TLA 2013: Technology Creation/Enhancement
Master data management vendor Health Market Science serves the health care industry, where records exist in multiple systems and often vary in nomenclature, format, and structure. HMS's job is to provide the master file for these common records, for discovering fraud, waste, and abuse in the health care system, both for forensic analysis and real-time authorization of, say, controlled-substance prescriptions.
The typical approach is to create a relational data warehouse to hold the normalized and validated data, but that approach significantly limits the scalability of such a platform, in terms of both volume and variety of data, and this in the speed of the analytics possible on the master file. Additionally, to support both current and historical analysis, the platform must maintain point-in-time and revision information for every entity in the system.
To address the issues of data variety, volume, and velocity, O'Neill championed a novel solution to the problem that combined cutting-edge big data techniques. One challenge was to integrate the legacy relational database management system with the big data platform. This required creative thinking and use of nontraditional integration techniques, so HMS could continue to deliver from the legacy platform, while developing new products, capabilities, and services on the new platform.
The effort required abandoning traditional mechanisms that assure data consistency and integrity (such as locking mechanisms) and instead embracing techniques that allow for eventual consistency in the system, while shielding users and services from inconsistent states and integrity issues as data changes. That led to the adoption of NoSQL approaches and technology such as the Cassandra nonrelational storage mechanism and Storm distributed processing framework. O'Neill ended up becoming a contributor to the open source Cassandra and championed the establishment of numerous open source projects that extended Cassandra's capabilities and allowed it to integrate more easily into a loosely coupled services-based infrastructure.
Because its architecture is not based on batch-processing frameworks such as Hadoop, the platform better supports real-time integration via Web services.

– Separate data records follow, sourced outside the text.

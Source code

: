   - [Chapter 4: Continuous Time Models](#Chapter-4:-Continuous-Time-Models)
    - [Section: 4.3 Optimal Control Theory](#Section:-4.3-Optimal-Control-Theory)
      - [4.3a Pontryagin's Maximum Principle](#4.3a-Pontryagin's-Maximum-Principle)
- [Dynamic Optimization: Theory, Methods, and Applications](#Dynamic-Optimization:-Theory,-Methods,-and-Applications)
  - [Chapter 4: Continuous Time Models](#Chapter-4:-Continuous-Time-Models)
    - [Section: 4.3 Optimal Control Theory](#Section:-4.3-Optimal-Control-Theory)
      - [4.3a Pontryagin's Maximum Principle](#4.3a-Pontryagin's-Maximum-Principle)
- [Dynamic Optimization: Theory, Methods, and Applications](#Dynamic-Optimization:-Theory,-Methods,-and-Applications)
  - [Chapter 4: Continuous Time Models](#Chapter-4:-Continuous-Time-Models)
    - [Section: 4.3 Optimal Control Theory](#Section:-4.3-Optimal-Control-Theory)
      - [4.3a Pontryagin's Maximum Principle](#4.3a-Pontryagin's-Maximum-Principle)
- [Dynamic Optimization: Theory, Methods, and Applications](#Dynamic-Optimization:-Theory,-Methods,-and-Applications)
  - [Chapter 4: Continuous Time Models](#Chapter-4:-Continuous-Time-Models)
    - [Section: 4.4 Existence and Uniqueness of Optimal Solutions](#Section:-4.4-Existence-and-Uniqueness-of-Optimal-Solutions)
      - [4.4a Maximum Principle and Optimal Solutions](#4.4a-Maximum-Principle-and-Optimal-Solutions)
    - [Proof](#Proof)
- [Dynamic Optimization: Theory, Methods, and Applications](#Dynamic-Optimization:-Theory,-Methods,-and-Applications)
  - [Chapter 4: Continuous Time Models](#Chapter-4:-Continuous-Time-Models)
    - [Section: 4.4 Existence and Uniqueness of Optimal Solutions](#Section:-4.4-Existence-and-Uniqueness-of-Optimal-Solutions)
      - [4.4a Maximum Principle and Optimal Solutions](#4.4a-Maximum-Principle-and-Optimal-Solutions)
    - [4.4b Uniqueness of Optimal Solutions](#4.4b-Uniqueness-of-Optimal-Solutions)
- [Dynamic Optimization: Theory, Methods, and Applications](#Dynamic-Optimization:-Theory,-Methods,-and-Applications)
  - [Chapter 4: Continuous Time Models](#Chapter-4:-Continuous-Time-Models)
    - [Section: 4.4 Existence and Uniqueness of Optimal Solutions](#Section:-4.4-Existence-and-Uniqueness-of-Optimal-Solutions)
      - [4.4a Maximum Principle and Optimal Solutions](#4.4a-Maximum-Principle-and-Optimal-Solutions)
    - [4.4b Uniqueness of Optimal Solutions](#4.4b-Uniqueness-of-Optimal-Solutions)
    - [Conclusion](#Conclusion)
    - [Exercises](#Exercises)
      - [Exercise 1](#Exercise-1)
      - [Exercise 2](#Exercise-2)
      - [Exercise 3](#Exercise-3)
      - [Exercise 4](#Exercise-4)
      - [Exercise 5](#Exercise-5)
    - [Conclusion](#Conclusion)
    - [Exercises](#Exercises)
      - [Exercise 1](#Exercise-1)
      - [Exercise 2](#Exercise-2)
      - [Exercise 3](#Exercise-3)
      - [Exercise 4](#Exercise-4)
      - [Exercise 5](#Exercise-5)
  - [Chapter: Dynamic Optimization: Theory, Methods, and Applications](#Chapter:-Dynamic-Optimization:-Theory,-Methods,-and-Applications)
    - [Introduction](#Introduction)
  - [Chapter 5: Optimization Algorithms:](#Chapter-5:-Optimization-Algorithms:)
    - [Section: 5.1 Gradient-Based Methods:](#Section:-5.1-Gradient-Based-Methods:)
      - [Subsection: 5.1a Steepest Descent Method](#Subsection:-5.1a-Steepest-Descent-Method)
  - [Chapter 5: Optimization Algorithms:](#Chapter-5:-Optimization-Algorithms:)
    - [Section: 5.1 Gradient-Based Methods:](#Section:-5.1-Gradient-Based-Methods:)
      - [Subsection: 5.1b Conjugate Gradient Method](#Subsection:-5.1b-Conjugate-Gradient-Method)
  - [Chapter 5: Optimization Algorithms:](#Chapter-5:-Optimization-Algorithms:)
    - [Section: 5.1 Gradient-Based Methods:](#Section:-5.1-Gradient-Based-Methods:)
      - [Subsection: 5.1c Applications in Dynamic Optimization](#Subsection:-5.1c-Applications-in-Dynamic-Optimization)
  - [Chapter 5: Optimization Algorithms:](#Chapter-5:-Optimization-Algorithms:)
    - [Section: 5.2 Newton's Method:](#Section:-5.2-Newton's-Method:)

This enables self-service models and rapid, lightweight integration between systems -- in other words, mashups.
HMS's big data platform can process orders of magnitude more data than the legacy technology. Also, because it is built entirely on open source technologies, there are no mandatory licensing costs as HMS expands the system's cluster capacity and, thus, no financial worries over growing and shrinking the cluster to accommodate demand. Also because the platform is based on open source software, HMS has been able to extend the base capabilities of the infrastructure to meet market needs much faster than is possible with commercial software.